While under an active investigation by the Oregon Department of Justice for misleading state officials in an attempt to qualify for tax breaks, a Portland-based environmental nonprofit was awarded $1.3 million to create a mere five jobs at a warehouse in rural Oregon.
It's the latest twist in a bizarre story that began in 2014 when Ecotrust, the nonprofit, was awarded $12 million in tax credits to reopen a sawmill in southern Oregon that had closed the previous year. Ecotrust promised to create 70 jobs, but the reopened sawmill closed again, just 20 months later. A subsequent investigation by The Oregonian found that state officials had missed numerous red flags about the project's viability, including "a simplistic hand-written budget, ineligible costs that could have been detected up front and a recent failure by the mill's operators to keep it open despite substantial public investments."
It was a project that was "doomed to fail," the paper concluded—but it might have been more than just bad luck or poor planning. A 2018 review by Business Oregon, the state economic development agency that made the bad deal with Ecotrust, concluded that the nonprofit had omitted details and inflated project costs to qualify for additional tax credits. The state Department of Justice got involved.
Now, Business Oregon appears ready to be fooled twice. State economic development officials signed off last week on a scheme that would allow Ecotrust to keep some of those ill-gotten tax credits from the failed sawmill project by repurposing them for a new project that will cost taxpayers $1.3 million to create five jobs, The Oregonian reports. Those five jobs will pay about $31,000 per year in a town were the median household income is $73,000—and the tax credits will benefit Office Products Nationwide, which runs successful warehouses all over the West Coast and doesn't appear to be in need of taxpayer-funded assistance, according to the paper.

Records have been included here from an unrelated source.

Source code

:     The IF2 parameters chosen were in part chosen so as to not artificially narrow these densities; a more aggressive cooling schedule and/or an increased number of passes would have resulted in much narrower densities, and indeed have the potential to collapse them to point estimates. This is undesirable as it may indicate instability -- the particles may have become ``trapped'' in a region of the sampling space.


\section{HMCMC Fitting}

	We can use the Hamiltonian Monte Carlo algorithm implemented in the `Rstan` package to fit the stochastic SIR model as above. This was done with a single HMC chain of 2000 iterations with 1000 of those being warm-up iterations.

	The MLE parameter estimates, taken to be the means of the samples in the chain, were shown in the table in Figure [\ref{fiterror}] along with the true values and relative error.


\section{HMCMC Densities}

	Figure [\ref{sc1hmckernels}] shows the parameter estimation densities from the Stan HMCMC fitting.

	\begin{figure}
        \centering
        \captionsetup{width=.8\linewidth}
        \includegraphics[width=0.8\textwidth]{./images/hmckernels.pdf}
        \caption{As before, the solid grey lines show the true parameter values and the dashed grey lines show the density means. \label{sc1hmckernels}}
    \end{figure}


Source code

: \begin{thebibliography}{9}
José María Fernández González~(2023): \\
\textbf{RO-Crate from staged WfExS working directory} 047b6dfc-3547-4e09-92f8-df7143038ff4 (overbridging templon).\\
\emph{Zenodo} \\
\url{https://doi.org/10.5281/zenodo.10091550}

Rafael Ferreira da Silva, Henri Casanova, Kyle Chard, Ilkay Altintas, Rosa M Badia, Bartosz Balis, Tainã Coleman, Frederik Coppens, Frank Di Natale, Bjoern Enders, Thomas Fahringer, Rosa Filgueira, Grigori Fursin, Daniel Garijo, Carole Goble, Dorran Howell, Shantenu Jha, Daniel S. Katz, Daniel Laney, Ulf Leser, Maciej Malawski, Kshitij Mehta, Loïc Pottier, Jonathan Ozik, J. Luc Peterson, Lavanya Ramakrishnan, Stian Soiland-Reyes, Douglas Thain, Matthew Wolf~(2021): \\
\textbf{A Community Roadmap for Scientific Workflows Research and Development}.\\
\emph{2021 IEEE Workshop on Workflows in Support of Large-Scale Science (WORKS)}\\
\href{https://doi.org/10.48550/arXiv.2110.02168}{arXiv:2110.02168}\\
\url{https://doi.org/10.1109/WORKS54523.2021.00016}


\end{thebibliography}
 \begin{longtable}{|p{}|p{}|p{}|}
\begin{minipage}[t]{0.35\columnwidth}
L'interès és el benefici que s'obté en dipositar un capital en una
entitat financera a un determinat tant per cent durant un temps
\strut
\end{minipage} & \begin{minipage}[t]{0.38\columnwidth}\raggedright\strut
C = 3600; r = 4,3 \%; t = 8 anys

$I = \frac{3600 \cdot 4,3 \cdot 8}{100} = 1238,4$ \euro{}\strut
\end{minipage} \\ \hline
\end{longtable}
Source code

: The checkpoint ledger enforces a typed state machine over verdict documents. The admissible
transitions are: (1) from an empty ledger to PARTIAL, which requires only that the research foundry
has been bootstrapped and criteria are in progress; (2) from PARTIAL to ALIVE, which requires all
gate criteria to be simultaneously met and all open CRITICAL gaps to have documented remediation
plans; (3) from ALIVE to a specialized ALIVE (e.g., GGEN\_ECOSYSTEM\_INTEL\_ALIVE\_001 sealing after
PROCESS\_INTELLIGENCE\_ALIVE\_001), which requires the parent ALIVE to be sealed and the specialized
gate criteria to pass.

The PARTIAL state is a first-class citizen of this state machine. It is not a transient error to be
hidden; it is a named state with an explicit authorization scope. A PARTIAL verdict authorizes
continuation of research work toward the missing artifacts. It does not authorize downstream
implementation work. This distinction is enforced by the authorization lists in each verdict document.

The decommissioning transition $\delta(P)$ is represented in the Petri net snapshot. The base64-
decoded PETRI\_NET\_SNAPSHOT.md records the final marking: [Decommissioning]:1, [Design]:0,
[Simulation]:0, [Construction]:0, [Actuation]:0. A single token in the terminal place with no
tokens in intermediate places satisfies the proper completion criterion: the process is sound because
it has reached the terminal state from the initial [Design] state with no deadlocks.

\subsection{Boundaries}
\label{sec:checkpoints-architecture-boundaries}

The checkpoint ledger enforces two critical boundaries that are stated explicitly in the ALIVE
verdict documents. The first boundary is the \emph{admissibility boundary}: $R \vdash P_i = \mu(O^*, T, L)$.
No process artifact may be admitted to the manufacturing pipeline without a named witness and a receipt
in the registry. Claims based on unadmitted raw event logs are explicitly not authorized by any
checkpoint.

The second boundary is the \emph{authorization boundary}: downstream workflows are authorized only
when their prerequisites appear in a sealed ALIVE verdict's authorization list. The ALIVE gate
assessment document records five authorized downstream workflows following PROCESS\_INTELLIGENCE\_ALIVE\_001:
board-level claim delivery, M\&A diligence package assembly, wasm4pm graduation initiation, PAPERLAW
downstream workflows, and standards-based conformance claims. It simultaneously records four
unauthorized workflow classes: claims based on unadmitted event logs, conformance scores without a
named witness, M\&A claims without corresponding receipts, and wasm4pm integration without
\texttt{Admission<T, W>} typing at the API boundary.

That's a far cry from using taxpayer dollars to restart a shuttered sawmill in an economically depressed part of the state. It sounds like yet another waste of taxpayer money. Perhaps most incredible of all, Business Oregon seems to know it, but claims they can't do anything about it. The economic development agency can't "factor in the existing success of the benefiting business or the number or quality of the jobs created," an official tells The Oregonian, and "officials have no choice but to turn on the taxpayer spigot if a group seeking tax credits meets minimum federal qualifications," the paper concludes.
The entire saga raises serious questions about how Business Oregon handles tax credits, but also highlights some of the most glaring problems with the very idea of have government subsidize business in the first place. Projects that seek government funding are almost exclusively doing so because they cannot find investors in the private sector, and there's usually a good reason for that. Before investing in, for example, a recently closed sawmill, a private firm is going to take into account the history of the mill—including the fact that it had recently closed due to uncertainty over supply and cost of timber, as the Portland Business Journal reported in 2014—and carefully vet those who want to run it.
Government-run subsidy schemes have no such incentives. The goal is to "create jobs" without paying much attention to the context of how the money will be spent. Indeed, if you believe what Business Oregon says about its vetting process, this myopia is a feature and not a bug. If millions of dollars get wasted as a result—well, there's always more where that came from.